30.4.08

vertigo

There are times when a year is simply a year, and times when a year is a lifetime.

I enjoyed a coffee with a visiting friend yesterday morning, and as we sat talking it became apparent that I have changed completely during my twenty-sixth year on this earth. What follows is a non-exhaustive list of changes: one new apartment, one new car, two new jobs, one successful transition to part-time student, an undisclosed number of shoes purchased, thousands of pictures taken, one blog started, and one wellspring of creativity awakened.

This is undoubtedly my quarter-life crisis, a relatively new buzzword so significant that even the great American poet J. Mayer discusses it. The notions and concepts of the quarter-life crisis aren't exactly new, but the spreading acknowledgment of this phenomenon at least gives a name to the feelings of insecurity, loneliness, confusion and shifting identity that characterize my generation.

Like any crisis, there are a number of ways I could have emerged. I am in the enviable position to say, without hesitation, I am satisfied with whom I have become.

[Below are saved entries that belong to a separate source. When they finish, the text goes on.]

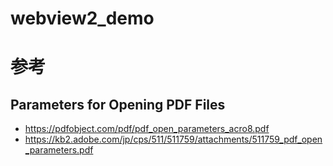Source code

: # webview2_demo

# 参考
## Parameters for Opening PDF Files
- https://pdfobject.com/pdf/pdf_open_parameters_acro8.pdf
- https://kb2.adobe.com/jp/cps/511/511759/attachments/511759_pdf_open_parameters.pdf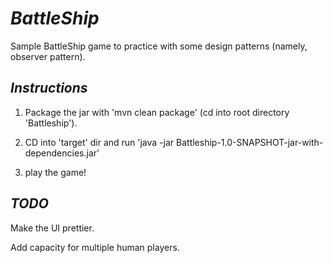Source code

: 
# ***BattleShip***

Sample BattleShip game to practice with some design patterns (namely, observer pattern).


## ***Instructions***


1) Package the jar with 'mvn clean package' (cd into root directory 'Battleship'). 


2) CD into 'target' dir and run 'java -jar Battleship-1.0-SNAPSHOT-jar-with-dependencies.jar'


3) play the game!


## ***TODO***

Make the UI prettier.

Add capacity for multiple human players.

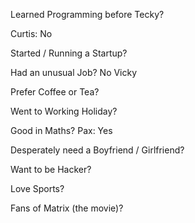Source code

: Learned Programming before Tecky?

Curtis: No

Started / Running a Startup?

Had an unusual Job?  No Vicky

Prefer Coffee or Tea?

Went to Working Holiday?

Good in Maths?
Pax: Yes

Desperately need a Boyfriend / Girlfriend?

Want to be Hacker?

Love Sports?

Fans of Matrix (the movie)?
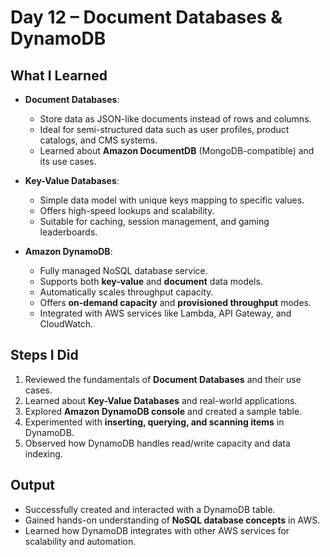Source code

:# Day 12 – Document Databases & DynamoDB  

## What I Learned  
- **Document Databases**:  
  - Store data as JSON-like documents instead of rows and columns.  
  - Ideal for semi-structured data such as user profiles, product catalogs, and CMS systems.  
  - Learned about **Amazon DocumentDB** (MongoDB-compatible) and its use cases.  

- **Key-Value Databases**:  
  - Simple data model with unique keys mapping to specific values.  
  - Offers high-speed lookups and scalability.  
  - Suitable for caching, session management, and gaming leaderboards.  

- **Amazon DynamoDB**:  
  - Fully managed NoSQL database service.  
  - Supports both **key-value** and **document** data models.  
  - Automatically scales throughput capacity.  
  - Offers **on-demand capacity** and **provisioned throughput** modes.  
  - Integrated with AWS services like Lambda, API Gateway, and CloudWatch.  

## Steps I Did  
1. Reviewed the fundamentals of **Document Databases** and their use cases.  
2. Learned about **Key-Value Databases** and real-world applications.  
3. Explored **Amazon DynamoDB console** and created a sample table.  
4. Experimented with **inserting, querying, and scanning items** in DynamoDB.  
5. Observed how DynamoDB handles read/write capacity and data indexing.  

## Output  
- Successfully created and interacted with a DynamoDB table.  
- Gained hands-on understanding of **NoSQL database concepts** in AWS.  
- Learned how DynamoDB integrates with other AWS services for scalability and automation.

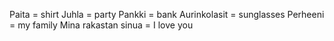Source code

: Paita = shirt
Juhla = party
Pankki = bank
Aurinkolasit = sunglasses
Perheeni = my family
Mina rakastan sinua = I love you

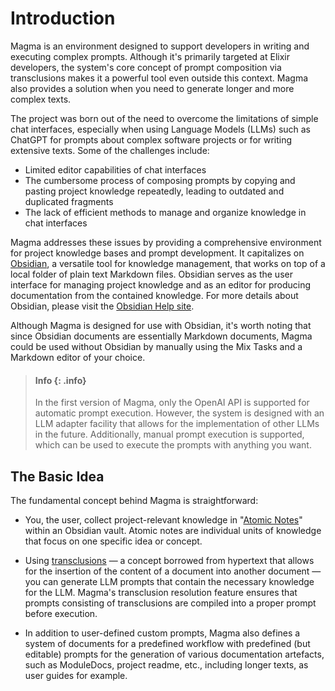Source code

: <!-- ExDoc doesn't support YAML frontmatter

---
magma_type: Artefact.Version
magma_artefact: Article
magma_concept: "[[Magma User Guide - Introduction to Magma]]"
magma_draft: "[[Generated Magma User Guide - Introduction to Magma (article section) (2023-11-01T03:46:14)]]"
created_at: 2023-11-01 16:09:41
tags: [magma-vault]
aliases: []
---

-->

# Introduction

Magma is an environment designed to support developers in writing and executing complex prompts. Although it's primarily targeted at Elixir developers, the system's core concept of prompt composition via transclusions makes it a powerful tool even outside this context. Magma also provides a solution when you need to generate longer and more complex texts. 

The project was born out of the need to overcome the limitations of simple chat interfaces, especially when using Language Models (LLMs) such as ChatGPT for prompts about complex software projects or for writing extensive texts. Some of the challenges include:

-   Limited editor capabilities of chat interfaces
-   The cumbersome process of composing prompts by copying and pasting project knowledge repeatedly, leading to outdated and duplicated fragments
-   The lack of efficient methods to manage and organize knowledge in chat interfaces

Magma addresses these issues by providing a comprehensive environment for project knowledge bases and prompt development. It capitalizes on [Obsidian](https://obsidian.md/), a versatile tool for knowledge management, that works on top of a local folder of plain text Markdown files. Obsidian serves as the user interface for managing project knowledge and as an editor for producing documentation from the contained knowledge. For more details about Obsidian, please visit the [Obsidian Help site](https://help.obsidian.md/Home).

Although Magma is designed for use with Obsidian, it's worth noting that since Obsidian documents are essentially Markdown documents, Magma could be used without Obsidian by manually using the Mix Tasks and a Markdown editor of your choice.

> #### Info {: .info}
>
> In the first version of Magma, only the OpenAI API is supported for automatic prompt execution. However, the system is designed with an LLM adapter facility that allows for the implementation of other LLMs in the future. Additionally, manual prompt execution is supported, which can be used to execute the prompts with anything you want.

## The Basic Idea

The fundamental concept behind Magma is straightforward:

- You, the user, collect project-relevant knowledge in "[Atomic Notes](https://www.dsebastien.net/the-value-of-atomic-notes/)" within an Obsidian vault. Atomic notes are individual units of knowledge that focus on one specific idea or concept. 

- Using [transclusions](https://en.wikipedia.org/wiki/Transclusion) — a concept borrowed from hypertext that allows for the insertion of the content of a document into another document — you can generate LLM prompts that contain the necessary knowledge for the LLM. Magma's transclusion resolution feature ensures that prompts consisting of transclusions are compiled into a proper prompt before execution.

- In addition to user-defined custom prompts, Magma also defines a system of documents for a predefined workflow with predefined (but editable) prompts for the generation of various documentation artefacts, such as ModuleDocs, project readme, etc., including longer texts, as user guides for example.


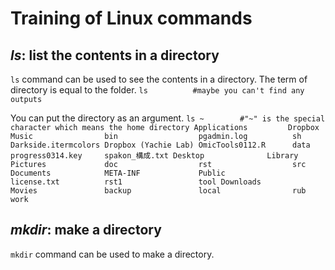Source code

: # Training of Linux commands

## *ls*: list the contents in a directory

`ls` command can be used to see the contents in a directory. The term of directory is equal to the folder. 
`
    ls          #maybe you can't find any outputs
`

You can put the directory as an argument.
`
    ls ~        #"~" is the special character which means the home directory
    Applications         Dropbox              Music                bin                  pgadmin.log          sh
    Darkside.itermcolors Dropbox (Yachie Lab) OmicTools0112.R      data                 progress0314.key     spakon_構成.txt
    Desktop              Library              Pictures             doc                  rst                  src
    Documents            META-INF             Public               license.txt          rst1                 tool
    Downloads            Movies               backup               local                rub                  work 
`

## *mkdir*: make a directory
`mkdir` command can be used to make a directory.
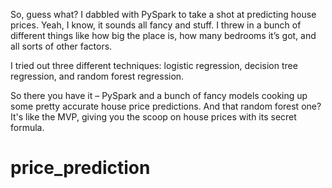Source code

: So, guess what? I dabbled with PySpark to take a shot at predicting house prices. Yeah, I know, it sounds all fancy and stuff. I threw in a bunch of different things like how big the place is, how many bedrooms it’s got, and all sorts of other factors.

I tried out three different techniques: logistic regression, decision tree regression, and random forest regression.

So there you have it – PySpark and a bunch of fancy models cooking up some pretty accurate house price predictions. And that random forest one? It's like the MVP, giving you the scoop on house prices with its secret formula.

# price_prediction
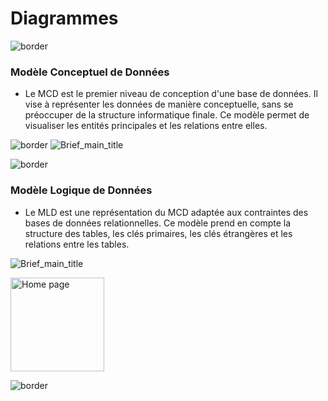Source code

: # Diagrammes

![border](/Brief-PostegreSQL/assets/design/line/green_point_line_l.png)

### Modèle Conceptuel de Données

- Le MCD est le premier niveau de conception d'une base de données. Il vise à représenter les données de manière conceptuelle, sans se préoccuper de la structure informatique finale. Ce modèle permet de visualiser les entités principales et les relations entre elles.

![border](/Brief-PostegreSQL/assets/design/line/green_point_line_r.png)
![Brief_main_title](/Brief-PostegreSQL/assets/img/first_mcd.png)

![border](/Brief-PostegreSQL/assets/design/line/green_point_line_l.png)

### Modèle Logique de Données

- Le MLD est une représentation du MCD adaptée aux contraintes des bases de données relationnelles. Ce modèle prend en compte la structure des tables, les clés primaires, les clés étrangères et les relations entre les tables.

![Brief_main_title](/Brief-PostegreSQL/assets/img/first_mld.png)

<a href="#sommaire">
  <img src="/Brief-PostegreSQL/assets/design/button/home_page.png" alt="Home page" style="width: 150px; height: auto;">
</a>

![border](/Brief-PostegreSQL/assets/design/line/green_point_line_l.png)
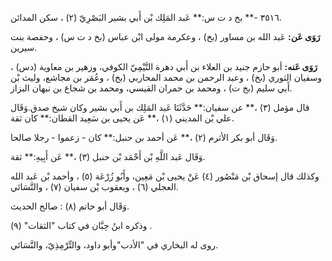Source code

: ٣٥١٦ -** بخ د ت س:** عَبد المَلِك بْن أَبي بشير البَصْرِيّ (٢) ، سكن المدائن.

**رَوَى عَن:** عَبد الله بن مساور (بخ) ، وعكرمة مولى ابْن عباس (بخ د ت س) ، وحفصة بنت سيرين.

**رَوَى عَنه:** أبو حازم جنيد بن العلاء بن أَبي دهرة التَّيْمِيّ الكوفي، وزهير بن معاوية (دس) ، وسفيان الثوري (بخ) ، وعبد الرحمن بن محمد المحاربي (بخ) ، وعُمَر بن مجاشع، وليث بْن أَبي سليم (بخ ت) ، ومحمد بن حمران القيسي، ومحمد بن شجاع بن نبهان البزاز.

قال مؤمل (٣) ،** عن سفيان:** حَدَّثَنَا عَبد المَلِك بن أَبي بشير وكان شيخ صدق.وَقَال علي بْن المديني (١) ،** عَن يحيى بن سَعِيد القطان:** كان ثقة.

وَقَال أبو بكر الأثرم (٢) ،** عَن أحمد بن حنبل:** كان - زعموا - رجلا صالحا.

وَقَال عَبد اللَّهِ بْن أَحْمَد بْن حنبل (٣) ،** عَن أَبِيهِ:** ثقة.

وكذلك قال إسحاق بْن مَنْصُور (٤) عَنْ يحيى بْن مَعِين، وأَبُو زُرْعَة (٥) ، وأحمد بْن عَبد الله العجلي (٦) ، ويعقوب بْن سفيان (٧) ، والنَّسَائي.

وَقَال أبو حاتم (٨) : صالح الحديث.

وذكره ابنُ حِبَّان في كتاب "الثقات" (٩) .

روى له البخاري في "الأدب"وأبو داود، والتِّرْمِذِيّ، والنَّسَائي.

My newly awakened creativity has manifested itself mostly in photography as I challenge myself to grow artistically. My photographic style and influences is a topic for exploration at a later date, but one of my recent undertakings has been a series of black and white portraits. This is the latest addition to the series. I like how most of the picture is energetic and crazy, full of stark contrast between the black and the white, while the knit in her sweater is softer in colour and texture and provides an anchor for the rest of the frame. Without the sweater as a foundation, the picture would appear unfocused and undefined.

I'm beginning to realize that the first quarter of my life has been spent building that foundation on which my inner artist can finally be unleashed. And unleashed it will continue to be.

29.4.08. Cropped to 3X5, boosted contrast and exposure, reduced lowlights.